Exercise prompt
Search the entries below. Return every line that has "personas" in it.

Provided records
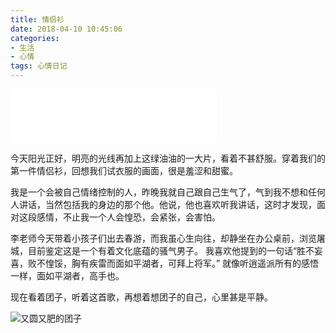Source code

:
 ```yaml
---
title: 情侣衫
date: 2018-04-10 10:45:06
categories: 
- 生活
- 心情
tags: 心情日记
---
```


<iframe frameborder="no" border="0" marginwidth="0" marginheight="0" width=330 height=86 src="//music.163.com/outchain/player?type=2&id=233974&auto=0&height=66"></iframe>

今天阳光正好，明亮的光线再加上这绿油油的一大片，看着不甚舒服。穿着我们的第一件情侣衫，回想我们试衣服的画面，很是羞涩和甜蜜。

我是一个会被自己情绪控制的人，昨晚我就自己跟自己生气了，气到我不想和任何人讲话，当然包括我的身边的那个他。他说，他也喜欢听我讲话，这时才发现，面对这段感情，不止我一个人会惶恐，会紧张，会害怕。


李老师今天带着小孩子们出去春游，而我虽心生向往，却静坐在办公桌前，浏览屠城，目前鉴定这是一个有着文化底蕴的骚气男子。
我喜欢他提到的一句话“胜不妄喜，败不惶馁，胸有疾雷而面如平湖者，可拜上将军。” 就像听逍遥派所有的感悟一样，面如平湖者，高手也。

现在看着团子，听着这首歌，再想着想团子的自己，心里甚是平静。

![又圆又肥的团子](http://pic.blackist.top/%E5%9B%A2%E5%AD%90.jpg)



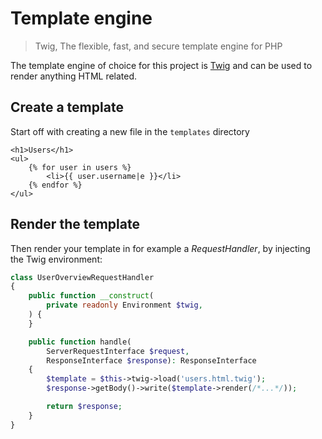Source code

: # Template engine

> Twig, The flexible, fast, and secure template engine for PHP

The template engine of choice for this project is [Twig](https://twig.symfony.com/) and 
can be used to render anything HTML related.

## Create a template

Start off with creating a new file in the `templates` directory

```twig showLineNumbers title="templates/users.html.twig"
<h1>Users</h1>
<ul>
    {% for user in users %}
        <li>{{ user.username|e }}</li>
    {% endfor %}
</ul>
```

## Render the template

Then render your template in for example a _RequestHandler_, by injecting the Twig environment:

```php showLineNumbers title="UserOverviewRequestHandler.php"
class UserOverviewRequestHandler
{
    public function __construct(
        private readonly Environment $twig,
    ) {
    }

    public function handle(
        ServerRequestInterface $request,
        ResponseInterface $response): ResponseInterface
    {
        $template = $this->twig->load('users.html.twig');
        $response->getBody()->write($template->render(/*...*/));

        return $response;
    }
}

```
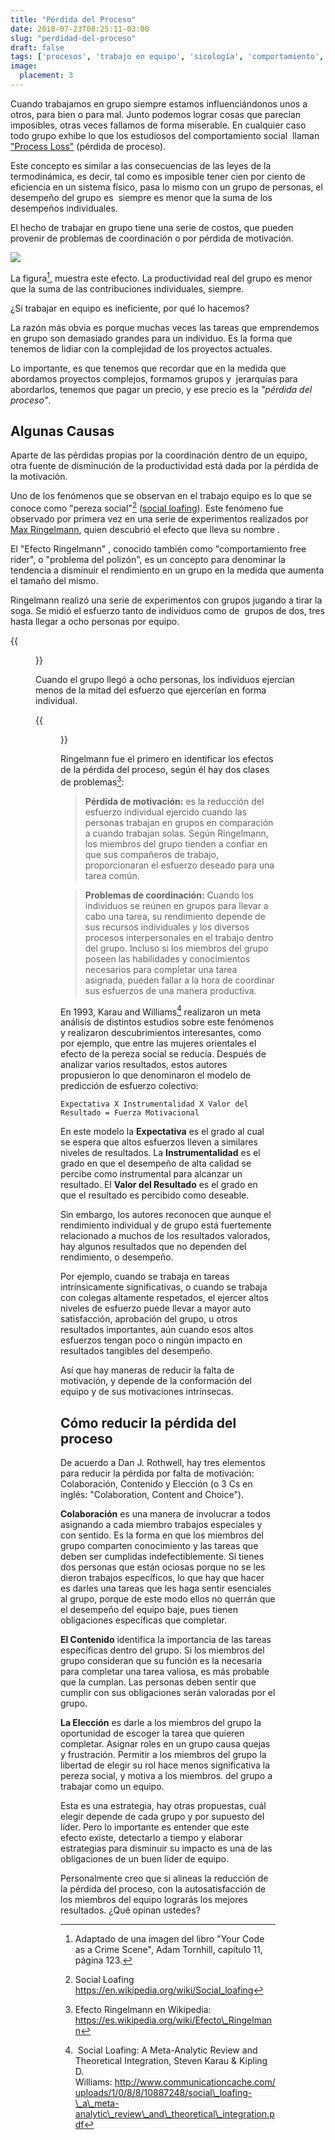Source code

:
 ```yaml
---
title: "Pérdida del Proceso"
date: 2018-07-23T08:25:11-03:00
slug: "perdidad-del-proceso"
draft: false
tags: ['procesos', 'trabajo en equipo', 'sicología', 'comportamiento', 'colaboración']
image:
  placement: 3
---
```


Cuando trabajamos en grupo siempre estamos influenciándonos unos a
otros, para bien o para mal. Junto podemos lograr cosas que parecían
imposibles, otras veces fallamos de forma miserable. En cualquier caso
todo grupo exhibe lo que los estudiosos del comportamiento social 
llaman ["Process
Loss"](https://psychologydictionary.org/process-loss/) (pérdida de
proceso).

Este concepto es similar a las consecuencias de las leyes de la
termodinámica, es decir, tal como es imposible tener cien por ciento de
eficiencia en un sistema físico, pasa lo mismo con un grupo de personas,
el desempeño del grupo es  siempre es menor que la suma de los
desempeños individuales. 

El hecho de trabajar en grupo tiene una serie de costos, que pueden
provenir de problemas de coordinación o por pérdida de motivación.

![](https://d2dspjyoh5c79p.cloudfront.net/336120d3-8e19-11e8-a030-2b5831f8ecb5-aa9f18b7)

La figura[^1], muestra este efecto. La productividad
real del grupo es menor que la suma de las contribuciones individuales,
siempre.

¿Si trabajar en equipo es ineficiente, por qué lo hacemos?

La razón más obvia es porque muchas veces las tareas que emprendemos en
grupo son demasiado grandes para un individuo. Es la forma que tenemos
de lidiar con la complejidad de los proyectos actuales.

Lo importante, es que tenemos que recordar que en la medida que
abordamos proyectos complejos, formamos grupos y  jerarquías para
abordarlos, tenemos que pagar un precio, y ese precio es la *"pérdida
del proceso"*.

## Algunas Causas

Aparte de las pérdidas propias por la coordinación dentro de un equipo,
otra fuente de disminución de la productividad está dada por la pérdida
de la motivación.

Uno de los fenómenos que se observan en el trabajo equipo es lo que se
conoce como "pereza social"[^2] ([social loafing](https://en.wikipedia.org/wiki/Social_loafing)). Este fenómeno
fue observado por primera vez en una serie de experimentos realizados
por [Max Ringelmann](https://en.wikipedia.org/wiki/Max_Ringelmann),
quien descubrió el efecto que lleva su nombre .

El "Efecto Ringelmann" , conocido también como "comportamiento free
rider", o "problema del polizón", es un concepto para denominar la
tendencia a disminuir el rendimiento en un grupo en la medida que
aumenta el tamaño del mismo. 

Ringelmann realizó una serie de experimentos con grupos jugando a tirar
la soga. Se midió el esfuerzo tanto de individuos como de  grupos de
dos, tres hasta llegar a ocho personas por equipo.

{{<figure caption="Resultados de los experimentos de Ringelmann" src="https://d2dspjyoh5c79p.cloudfront.net/bb8e0cf4-8e1b-11e8-a030-2b5831f8ecb5-aa9f18b7">}}

Cuando el grupo llegó a ocho personas, los individuos ejercían menos de
la mitad del esfuerzo que ejercerían en forma individual.

{{<figure caption="Todos hemos notado el Efecto Ringelmann alguna vez" src="https://d2dspjyoh5c79p.cloudfront.net/362b1876-8e28-11e8-a030-2b5831f8ecb5-aa9f18b7">}}

Ringelmann fue el primero en identificar los efectos de la pérdida del
proceso, según él hay dos clases de problemas[^3]:

> **Pérdida de motivación:** es la reducción del esfuerzo individual
> ejercido cuando las personas trabajan en grupos en comparación a
> cuando trabajan solas. Según Ringelmann, los miembros del grupo
> tienden a confiar en que sus compañeros de trabajo, proporcionaran el
> esfuerzo deseado para una tarea común.

> **Problemas de coordinación:** Cuando los individuos se reúnen en
> grupos para llevar a cabo una tarea, su rendimiento depende de sus
> recursos individuales y los diversos procesos interpersonales en el
> trabajo dentro del grupo. Incluso si los miembros del grupo poseen las
> habilidades y conocimientos necesarios para completar una tarea
> asignada, pueden fallar a la hora de coordinar sus esfuerzos de una
> manera productiva.
>

En 1993, Karau and Williams[^4] realizaron un meta análisis de
distintos estudios sobre este fenómenos y realizaron descubrimientos
interesantes, como por ejemplo, que entre las mujeres orientales el
efecto de la pereza social se reducía. Después de analizar varios
resultados, estos autores propusieron lo que denominaron el modelo de
predicción de esfuerzo colectivo:

```
Expectativa X Instrumentalidad X Valor del Resultado = Fuerza Motivacional
```

En este modelo la **Expectativa** es el grado al cual se espera que
altos esfuerzos lleven a similares niveles de resultados. 
La **Instrumentalidad** es el grado en que el desempeño de alta calidad se
percibe como instrumental para alcanzar un resultado. El **Valor del
Resultado** es el grado en que el resultado es percibido como deseable. 

Sin embargo, los autores reconocen que aunque el rendimiento individual
y de grupo está fuertemente relacionado a muchos de los resultados
valorados, hay algunos resultados que no dependen del rendimiento, o
desempeño.

Por ejemplo, cuando se trabaja en tareas intrínsicamente
significativas, o cuando se trabaja con colegas altamente respetados, el
ejercer altos niveles de esfuerzo puede llevar a mayor auto
satisfacción, aprobación del grupo, u otros resultados importantes, aún
cuando esos altos esfuerzos tengan poco o ningún impacto en resultados
tangibles del desempeño.

Así que hay maneras de reducir la falta de motivación, y depende de la
conformación del equipo y de sus motivaciones intrínsecas.


## Cómo reducir la pérdida del proceso

De acuerdo a Dan J. Rothwell, hay tres elementos para reducir la
pérdida por falta de motivación: Colaboración, Contenido y Elección (o 3
Cs en inglés: "Colaboration, Content and Choice").

**Colaboración** es una manera de involucrar a todos asignando a cada
miembro trabajos especiales y con sentido. Es la forma en que los
miembros del grupo comparten conocimiento y las tareas que deben ser
cumplidas indefectiblemente. Si tienes dos personas que están ociosas
porque no se les dieron trabajos específicos, lo que hay que hacer es
darles una tareas que les haga sentir esenciales al grupo, porque de
este modo ellos no querrán que el desempeño del equipo baje, pues tienen
obligaciones específicas que
completar.

**El Contenido** identifica la importancia de las tareas específicas
dentro del grupo. Si los miembros
del grupo consideran que su función es la necesaria para completar una
tarea valiosa, es más probable que la cumplan. Las personas deben sentir
que cumplir con sus obligaciones serán valoradas por el
grupo.

**La Elección** es darle a los miembros del grupo la oportunidad de
escoger la tarea que quieren completar. Asignar roles en un grupo causa
quejas y frustración. Permitir a los miembros del grupo la libertad de
elegir su rol hace menos significativa la pereza social, y motiva a los
miembros. del grupo a trabajar como un equipo.

Esta es una estrategia, hay otras propuestas, cuál elegir depende de
cada grupo y por supuesto del líder. Pero lo importante es entender que
este efecto existe, detectarlo a tiempo y elaborar estrategias para
disminuir su impacto es una de las obligaciones de un buen líder de
equipo. 

Personalmente creo que si alineas la reducción de la pérdida del
proceso, con la autosatisfacción de los miembros del equipo lograrás los
mejores resultados. ¿Qué opinan ustedes?


[^1]: Adaptado de una imagen del libro "Your Code as a Crime Scene", Adam Tornhill, capítulo 11,
página 123.

[^2]: Social Loafing <https://en.wikipedia.org/wiki/Social_loafing>


[^3]: Efecto Ringelmann en Wikipedia: <https://es.wikipedia.org/wiki/Efecto\_Ringelmann>


[^4]: Social Loafing: A Meta-Analytic Review and Theoretical
Integration, Steven Karau & Kipling D.
Williams: <http://www.communicationcache.com/uploads/1/0/8/8/10887248/social\_loafing-\_a\_meta-analytic\_review\_and\_theoretical\_integration.pdf>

Answer to this task
eficiencia en un sistema físico, pasa lo mismo con un grupo de personas,
dos, tres hasta llegar a ocho personas por equipo.
Cuando el grupo llegó a ocho personas, los individuos ejercían menos de
> ejercido cuando las personas trabajan en grupos en comparación a
cumplidas indefectiblemente. Si tienes dos personas que están ociosas
tarea valiosa, es más probable que la cumplan. Las personas deben sentir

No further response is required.